The end of Obama's first 100 days is coming up in two weeks, and all the commentators are going to rush to define Obama's philosophy. Here's my take: I hereby define Obamaism as "Compassionate Moderatism."
This idea is in response to this prompt by George Packer in The New Yorker:
Obama's signature projects defy grouping under a single heading, and, as a result, he has been criticized for inconsistency.
But what George Packer follows with is a telling description of Obamaism:
To take one example, he forced the chief executive of General Motors, Rick Wagoner, into early retirement, and yet he has not called for the removal of any of the failed leaders of America's financial institutions, like Bank of America's Kenneth Lewis.

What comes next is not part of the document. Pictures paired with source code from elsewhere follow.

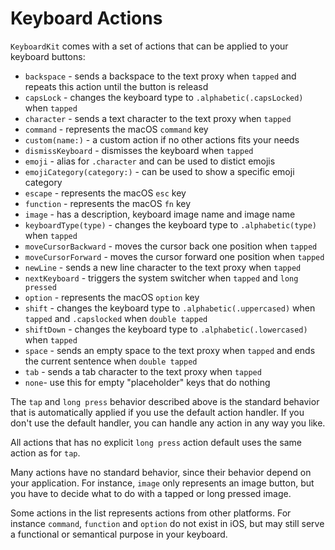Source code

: # Keyboard Actions

`KeyboardKit` comes with a set of actions that can be applied to your keyboard buttons:

* `backspace` - sends a backspace to the text proxy when `tapped` and repeats this action until the button is releasd
* `capsLock` - changes the keyboard type to `.alphabetic(.capsLocked)` when `tapped`
* `character` - sends a text character to the text proxy when `tapped`
* `command` - represents the macOS `command` key
* `custom(name:)` - a custom action if no other actions fits your needs
* `dismissKeyboard` - dismisses the keyboard when `tapped`
* `emoji`  - alias for `.character` and can be used to distict emojis
* `emojiCategory(category:)` - can be used to show a specific emoji category
* `escape` - represents the macOS `esc` key
* `function` - represents the macOS `fn` key
* `image` - has a description, keyboard image name and image name
* `keyboardType(type)` - changes the keyboard type to `.alphabetic(type)` when `tapped`
* `moveCursorBackward` - moves the cursor back one position when `tapped`
* `moveCursorForward` - moves the cursor forward one position when `tapped`
* `newLine` - sends a new line character to the text proxy when `tapped`
* `nextKeyboard` - triggers the system switcher when `tapped` and `long pressed`
* `option` - represents the macOS `option` key
* `shift` - changes the keyboard type to `.alphabetic(.uppercased)` when `tapped` and `.capslocked` when `double tapped`
* `shiftDown` - changes the keyboard type to `.alphabetic(.lowercased)` when `tapped`
* `space` - sends an empty space to the text proxy when `tapped` and ends the current sentence when `double tapped`
* `tab` - sends a tab character to the text proxy when `tapped`
* `none`- use this for empty "placeholder" keys that do nothing

The `tap` and `long press` behavior described above is the standard behavior that is automatically applied if you use the default action handler. If you don't use the default handler, you can handle any action in any way you like.

All actions that has no explicit `long press` action default uses the same action as for `tap`.

Many actions have no standard behavior, since their behavior depend on your application. For instance, `image` only represents an image button, but you have to decide what to do with a tapped or long pressed image.

Some actions in the list represents actions from other platforms. For instance `command`, `function` and `option` do not exist in iOS, but may still serve a functional or semantical purpose in your keyboard.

He promised a federal guarantee of warranties for owners of G.M. and Chrysler cars, but he won't put the government in temporary control of the banks, which are at the heart of the economic crisis. He is willing to spend $275 billion for homeowners' relief, but he won't let the government enter into the business of making direct loans. He has made health-care reform the ultimate test of his first year, but seems prepared to compromise on significant aspects of the legislation.
If this is Obamaism, then I like it. To me, his behavior looks neither unprincipled nor inconsistent, but rather, creative. It shows that Obama's greatest strength is compromise and flexibility. He's given both the left and the right "tough love" in order to move the country forward. The fact that he's gotten so much done in so little time gives me hope for rest of his term(s).